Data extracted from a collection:
= = = = =

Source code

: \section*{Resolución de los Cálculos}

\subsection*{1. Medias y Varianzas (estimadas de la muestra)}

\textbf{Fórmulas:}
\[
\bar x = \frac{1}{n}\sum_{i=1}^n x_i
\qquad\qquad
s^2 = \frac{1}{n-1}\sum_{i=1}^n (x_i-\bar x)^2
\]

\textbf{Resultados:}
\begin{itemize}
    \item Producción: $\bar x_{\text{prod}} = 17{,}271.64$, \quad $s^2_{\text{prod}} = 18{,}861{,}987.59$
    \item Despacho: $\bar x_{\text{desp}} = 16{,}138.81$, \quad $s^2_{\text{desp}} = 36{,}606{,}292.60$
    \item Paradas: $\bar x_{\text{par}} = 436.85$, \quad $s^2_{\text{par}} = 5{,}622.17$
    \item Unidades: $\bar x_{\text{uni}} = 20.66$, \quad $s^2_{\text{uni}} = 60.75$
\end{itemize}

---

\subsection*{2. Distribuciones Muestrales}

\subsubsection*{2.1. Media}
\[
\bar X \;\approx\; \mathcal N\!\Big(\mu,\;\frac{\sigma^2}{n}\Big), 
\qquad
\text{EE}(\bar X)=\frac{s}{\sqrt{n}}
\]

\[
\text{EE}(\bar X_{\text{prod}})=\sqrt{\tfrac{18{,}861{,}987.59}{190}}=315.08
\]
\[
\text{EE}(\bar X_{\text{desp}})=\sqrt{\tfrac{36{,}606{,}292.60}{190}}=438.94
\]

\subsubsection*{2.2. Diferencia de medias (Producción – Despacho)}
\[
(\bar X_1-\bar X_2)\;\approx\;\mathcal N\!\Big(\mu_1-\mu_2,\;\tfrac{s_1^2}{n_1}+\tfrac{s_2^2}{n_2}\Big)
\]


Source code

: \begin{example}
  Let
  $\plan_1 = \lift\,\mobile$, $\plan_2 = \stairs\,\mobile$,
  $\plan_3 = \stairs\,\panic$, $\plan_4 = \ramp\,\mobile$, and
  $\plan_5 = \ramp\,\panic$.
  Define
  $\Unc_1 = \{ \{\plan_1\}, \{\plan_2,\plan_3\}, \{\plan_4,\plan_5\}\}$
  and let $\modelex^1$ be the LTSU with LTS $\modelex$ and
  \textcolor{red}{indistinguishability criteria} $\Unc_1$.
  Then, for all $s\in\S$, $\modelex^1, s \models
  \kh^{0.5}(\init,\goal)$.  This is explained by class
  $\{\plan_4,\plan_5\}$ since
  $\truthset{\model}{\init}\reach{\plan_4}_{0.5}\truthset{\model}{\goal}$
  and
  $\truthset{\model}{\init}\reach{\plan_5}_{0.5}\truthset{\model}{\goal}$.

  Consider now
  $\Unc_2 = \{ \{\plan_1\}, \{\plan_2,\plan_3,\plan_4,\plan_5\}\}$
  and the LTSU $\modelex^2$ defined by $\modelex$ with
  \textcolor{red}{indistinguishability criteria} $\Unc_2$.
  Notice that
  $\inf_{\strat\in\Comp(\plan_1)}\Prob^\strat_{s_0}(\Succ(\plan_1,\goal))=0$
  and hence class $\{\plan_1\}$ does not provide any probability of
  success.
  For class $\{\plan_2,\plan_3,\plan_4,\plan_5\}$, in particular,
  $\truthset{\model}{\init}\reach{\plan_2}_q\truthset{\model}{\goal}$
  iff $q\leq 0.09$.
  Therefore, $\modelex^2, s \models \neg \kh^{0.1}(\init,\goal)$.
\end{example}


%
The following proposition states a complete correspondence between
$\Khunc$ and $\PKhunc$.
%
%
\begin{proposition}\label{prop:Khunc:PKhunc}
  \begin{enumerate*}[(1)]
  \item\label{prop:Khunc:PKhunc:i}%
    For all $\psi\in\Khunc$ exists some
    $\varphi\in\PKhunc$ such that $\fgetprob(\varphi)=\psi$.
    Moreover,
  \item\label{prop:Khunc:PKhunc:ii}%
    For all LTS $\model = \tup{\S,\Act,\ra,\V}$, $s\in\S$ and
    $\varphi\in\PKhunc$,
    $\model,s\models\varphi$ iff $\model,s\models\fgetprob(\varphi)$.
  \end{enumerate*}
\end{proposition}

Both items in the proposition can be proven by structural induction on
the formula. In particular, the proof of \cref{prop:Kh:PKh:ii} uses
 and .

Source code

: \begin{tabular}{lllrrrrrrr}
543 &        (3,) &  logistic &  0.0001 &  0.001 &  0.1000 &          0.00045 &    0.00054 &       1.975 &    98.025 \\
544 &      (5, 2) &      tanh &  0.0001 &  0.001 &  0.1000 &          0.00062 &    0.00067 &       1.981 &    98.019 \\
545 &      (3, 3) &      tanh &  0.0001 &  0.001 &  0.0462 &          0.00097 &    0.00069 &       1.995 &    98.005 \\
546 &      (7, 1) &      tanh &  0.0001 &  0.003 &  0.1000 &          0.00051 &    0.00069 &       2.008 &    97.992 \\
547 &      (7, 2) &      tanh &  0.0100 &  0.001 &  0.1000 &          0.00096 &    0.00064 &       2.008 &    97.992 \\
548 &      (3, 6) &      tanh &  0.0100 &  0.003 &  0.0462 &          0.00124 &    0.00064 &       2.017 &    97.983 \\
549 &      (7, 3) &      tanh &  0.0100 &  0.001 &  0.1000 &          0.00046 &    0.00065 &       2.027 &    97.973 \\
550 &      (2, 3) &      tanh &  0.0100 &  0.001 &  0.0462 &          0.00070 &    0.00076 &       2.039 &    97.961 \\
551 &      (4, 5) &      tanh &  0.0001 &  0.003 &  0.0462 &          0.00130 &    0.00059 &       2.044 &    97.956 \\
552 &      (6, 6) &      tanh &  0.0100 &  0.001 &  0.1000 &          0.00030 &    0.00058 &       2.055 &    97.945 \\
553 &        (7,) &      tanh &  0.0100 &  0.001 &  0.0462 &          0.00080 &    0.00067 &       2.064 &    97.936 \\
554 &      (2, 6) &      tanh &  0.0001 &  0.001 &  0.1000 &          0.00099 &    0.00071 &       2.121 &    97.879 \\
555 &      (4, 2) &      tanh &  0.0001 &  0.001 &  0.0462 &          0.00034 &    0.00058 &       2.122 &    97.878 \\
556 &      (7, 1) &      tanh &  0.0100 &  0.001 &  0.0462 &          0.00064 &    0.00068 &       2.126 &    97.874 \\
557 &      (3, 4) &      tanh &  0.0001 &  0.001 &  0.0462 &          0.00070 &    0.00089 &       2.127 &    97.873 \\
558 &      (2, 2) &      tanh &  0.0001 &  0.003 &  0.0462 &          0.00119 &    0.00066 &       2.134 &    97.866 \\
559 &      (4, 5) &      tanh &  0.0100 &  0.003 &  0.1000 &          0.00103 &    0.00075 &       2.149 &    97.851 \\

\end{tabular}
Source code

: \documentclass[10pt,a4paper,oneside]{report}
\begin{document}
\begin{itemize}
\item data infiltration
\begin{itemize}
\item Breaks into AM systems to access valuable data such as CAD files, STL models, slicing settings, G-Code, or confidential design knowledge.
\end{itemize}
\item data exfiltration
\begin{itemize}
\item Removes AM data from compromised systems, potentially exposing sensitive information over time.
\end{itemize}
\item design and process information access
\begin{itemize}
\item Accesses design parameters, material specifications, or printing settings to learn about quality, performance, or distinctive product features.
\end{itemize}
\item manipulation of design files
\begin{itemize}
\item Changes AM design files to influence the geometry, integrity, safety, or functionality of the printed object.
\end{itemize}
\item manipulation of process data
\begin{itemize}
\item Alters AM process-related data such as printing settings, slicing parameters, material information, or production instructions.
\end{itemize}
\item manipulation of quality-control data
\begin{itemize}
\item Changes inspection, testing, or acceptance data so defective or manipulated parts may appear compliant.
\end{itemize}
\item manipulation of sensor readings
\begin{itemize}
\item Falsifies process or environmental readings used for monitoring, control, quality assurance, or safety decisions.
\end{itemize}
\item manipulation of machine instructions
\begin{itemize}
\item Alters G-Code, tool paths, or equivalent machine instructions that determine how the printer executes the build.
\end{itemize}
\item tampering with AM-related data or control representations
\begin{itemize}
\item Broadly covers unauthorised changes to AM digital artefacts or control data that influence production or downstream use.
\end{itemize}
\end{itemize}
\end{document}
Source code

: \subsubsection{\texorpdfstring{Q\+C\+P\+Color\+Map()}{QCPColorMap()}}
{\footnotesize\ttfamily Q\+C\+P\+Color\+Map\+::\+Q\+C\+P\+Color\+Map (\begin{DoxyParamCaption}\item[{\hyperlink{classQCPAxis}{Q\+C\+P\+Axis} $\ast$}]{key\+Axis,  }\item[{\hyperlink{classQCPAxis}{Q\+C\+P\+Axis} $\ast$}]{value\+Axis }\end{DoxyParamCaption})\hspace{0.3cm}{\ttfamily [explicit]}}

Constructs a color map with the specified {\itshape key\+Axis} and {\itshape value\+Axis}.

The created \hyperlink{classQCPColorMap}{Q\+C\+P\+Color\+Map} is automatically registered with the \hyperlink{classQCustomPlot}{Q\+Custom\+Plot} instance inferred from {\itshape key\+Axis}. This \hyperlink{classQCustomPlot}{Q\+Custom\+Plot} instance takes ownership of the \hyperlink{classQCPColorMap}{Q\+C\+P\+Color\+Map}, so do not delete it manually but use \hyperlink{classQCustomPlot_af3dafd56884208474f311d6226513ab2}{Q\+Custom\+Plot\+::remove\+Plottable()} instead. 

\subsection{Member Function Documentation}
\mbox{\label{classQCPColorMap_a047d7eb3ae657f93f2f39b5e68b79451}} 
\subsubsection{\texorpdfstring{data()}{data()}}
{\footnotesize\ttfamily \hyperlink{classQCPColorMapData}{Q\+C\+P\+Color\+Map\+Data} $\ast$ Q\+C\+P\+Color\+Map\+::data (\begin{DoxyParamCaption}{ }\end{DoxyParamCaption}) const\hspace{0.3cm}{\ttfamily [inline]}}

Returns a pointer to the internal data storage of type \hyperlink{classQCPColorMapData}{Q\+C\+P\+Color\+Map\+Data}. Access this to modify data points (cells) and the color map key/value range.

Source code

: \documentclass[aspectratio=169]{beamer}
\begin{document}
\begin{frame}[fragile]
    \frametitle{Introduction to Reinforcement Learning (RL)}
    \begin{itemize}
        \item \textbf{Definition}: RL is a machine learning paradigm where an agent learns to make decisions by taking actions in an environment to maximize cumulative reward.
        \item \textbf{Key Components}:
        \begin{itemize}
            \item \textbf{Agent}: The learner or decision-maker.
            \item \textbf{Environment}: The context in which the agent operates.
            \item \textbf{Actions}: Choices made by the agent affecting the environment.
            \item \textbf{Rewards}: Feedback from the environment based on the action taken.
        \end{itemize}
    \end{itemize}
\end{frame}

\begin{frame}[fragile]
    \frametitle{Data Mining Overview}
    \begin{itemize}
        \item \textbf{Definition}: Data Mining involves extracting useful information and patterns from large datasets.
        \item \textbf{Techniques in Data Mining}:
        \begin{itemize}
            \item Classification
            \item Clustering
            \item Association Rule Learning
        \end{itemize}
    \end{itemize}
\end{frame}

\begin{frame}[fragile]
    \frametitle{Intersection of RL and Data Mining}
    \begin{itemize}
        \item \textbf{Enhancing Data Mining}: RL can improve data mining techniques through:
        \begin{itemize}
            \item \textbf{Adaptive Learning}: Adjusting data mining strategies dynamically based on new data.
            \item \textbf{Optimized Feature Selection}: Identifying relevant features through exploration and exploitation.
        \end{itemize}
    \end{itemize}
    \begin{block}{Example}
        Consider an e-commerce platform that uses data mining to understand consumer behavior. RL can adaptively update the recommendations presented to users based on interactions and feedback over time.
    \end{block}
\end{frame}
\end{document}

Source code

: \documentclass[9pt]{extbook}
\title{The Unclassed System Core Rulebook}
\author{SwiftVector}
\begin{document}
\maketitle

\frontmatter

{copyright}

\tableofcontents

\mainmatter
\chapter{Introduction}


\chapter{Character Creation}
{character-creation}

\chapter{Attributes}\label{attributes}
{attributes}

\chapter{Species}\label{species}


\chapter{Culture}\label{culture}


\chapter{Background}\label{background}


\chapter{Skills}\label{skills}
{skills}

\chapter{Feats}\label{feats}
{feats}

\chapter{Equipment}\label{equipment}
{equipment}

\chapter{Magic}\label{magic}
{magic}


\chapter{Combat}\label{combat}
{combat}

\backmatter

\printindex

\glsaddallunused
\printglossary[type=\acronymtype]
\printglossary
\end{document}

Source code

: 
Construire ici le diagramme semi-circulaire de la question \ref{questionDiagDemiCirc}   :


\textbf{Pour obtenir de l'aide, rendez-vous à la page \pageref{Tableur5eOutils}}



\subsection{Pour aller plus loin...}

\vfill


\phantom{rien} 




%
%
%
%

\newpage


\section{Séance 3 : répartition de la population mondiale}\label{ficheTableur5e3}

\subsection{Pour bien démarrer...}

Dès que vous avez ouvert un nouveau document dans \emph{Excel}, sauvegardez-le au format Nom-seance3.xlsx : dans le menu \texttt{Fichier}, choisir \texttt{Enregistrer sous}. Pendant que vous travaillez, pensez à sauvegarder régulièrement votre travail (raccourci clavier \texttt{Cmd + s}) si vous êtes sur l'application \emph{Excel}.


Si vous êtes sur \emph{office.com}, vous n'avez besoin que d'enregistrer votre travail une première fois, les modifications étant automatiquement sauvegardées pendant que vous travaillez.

= = = = =

When a line of the entries contains the word "printing", it counts toward the total; reply with that total alone.

2